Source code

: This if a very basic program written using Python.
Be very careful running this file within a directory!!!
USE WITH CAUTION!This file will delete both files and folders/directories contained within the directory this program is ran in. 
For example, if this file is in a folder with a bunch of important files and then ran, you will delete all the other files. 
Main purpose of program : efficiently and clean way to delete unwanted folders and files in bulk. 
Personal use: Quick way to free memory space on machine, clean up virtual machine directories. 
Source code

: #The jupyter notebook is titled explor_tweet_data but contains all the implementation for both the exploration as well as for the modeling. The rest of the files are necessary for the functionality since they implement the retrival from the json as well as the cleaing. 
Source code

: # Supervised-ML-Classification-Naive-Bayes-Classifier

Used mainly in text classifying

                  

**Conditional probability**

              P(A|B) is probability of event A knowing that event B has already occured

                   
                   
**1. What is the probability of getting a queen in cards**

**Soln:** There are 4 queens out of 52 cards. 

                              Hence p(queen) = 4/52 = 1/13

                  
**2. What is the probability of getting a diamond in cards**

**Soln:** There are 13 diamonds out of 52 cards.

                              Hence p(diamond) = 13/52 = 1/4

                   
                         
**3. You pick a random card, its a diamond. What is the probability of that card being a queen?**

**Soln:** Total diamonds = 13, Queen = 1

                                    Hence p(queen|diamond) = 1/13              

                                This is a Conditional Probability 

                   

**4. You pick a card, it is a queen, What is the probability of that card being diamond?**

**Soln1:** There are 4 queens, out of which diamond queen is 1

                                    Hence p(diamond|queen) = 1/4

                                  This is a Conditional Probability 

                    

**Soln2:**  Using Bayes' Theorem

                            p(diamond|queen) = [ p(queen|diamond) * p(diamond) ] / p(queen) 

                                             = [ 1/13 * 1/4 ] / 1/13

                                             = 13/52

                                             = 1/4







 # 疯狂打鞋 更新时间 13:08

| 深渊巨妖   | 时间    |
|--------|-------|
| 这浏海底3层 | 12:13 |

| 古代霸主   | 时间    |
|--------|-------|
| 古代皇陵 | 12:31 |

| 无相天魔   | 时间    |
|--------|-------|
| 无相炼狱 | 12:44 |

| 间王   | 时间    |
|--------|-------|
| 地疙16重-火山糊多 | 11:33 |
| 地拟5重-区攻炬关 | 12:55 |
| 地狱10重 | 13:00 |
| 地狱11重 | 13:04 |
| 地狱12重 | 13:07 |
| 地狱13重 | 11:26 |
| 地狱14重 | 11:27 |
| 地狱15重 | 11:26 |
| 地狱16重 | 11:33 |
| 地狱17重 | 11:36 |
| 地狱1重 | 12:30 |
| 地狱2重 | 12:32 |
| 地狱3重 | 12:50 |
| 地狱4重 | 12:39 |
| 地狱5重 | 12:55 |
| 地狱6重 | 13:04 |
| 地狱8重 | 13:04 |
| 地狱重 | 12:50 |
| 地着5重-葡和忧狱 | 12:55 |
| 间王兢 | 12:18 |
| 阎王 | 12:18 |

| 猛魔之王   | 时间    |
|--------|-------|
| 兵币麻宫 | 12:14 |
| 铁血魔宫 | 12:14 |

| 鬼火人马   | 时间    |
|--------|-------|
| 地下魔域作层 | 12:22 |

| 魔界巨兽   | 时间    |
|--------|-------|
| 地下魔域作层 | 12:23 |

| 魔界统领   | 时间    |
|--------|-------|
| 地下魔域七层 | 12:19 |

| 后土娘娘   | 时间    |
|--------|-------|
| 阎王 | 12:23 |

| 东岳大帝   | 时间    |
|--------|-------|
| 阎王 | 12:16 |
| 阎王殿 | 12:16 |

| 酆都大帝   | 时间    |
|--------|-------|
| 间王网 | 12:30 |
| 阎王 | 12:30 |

→ **What you are asked to do**:
In the records above, the line with "card being diamond?**" marks the start and the line with "Using Bayes' Theorem" marks the end; copy that stretch exactly, both lines included, and nothing else.

→ **Answer to this task**:
**4. You pick a card, it is a queen, What is the probability of that card being diamond?**

**Soln1:** There are 4 queens, out of which diamond queen is 1

                                    Hence p(diamond|queen) = 1/4

                                  This is a Conditional Probability 

                    

**Soln2:**  Using Bayes' Theorem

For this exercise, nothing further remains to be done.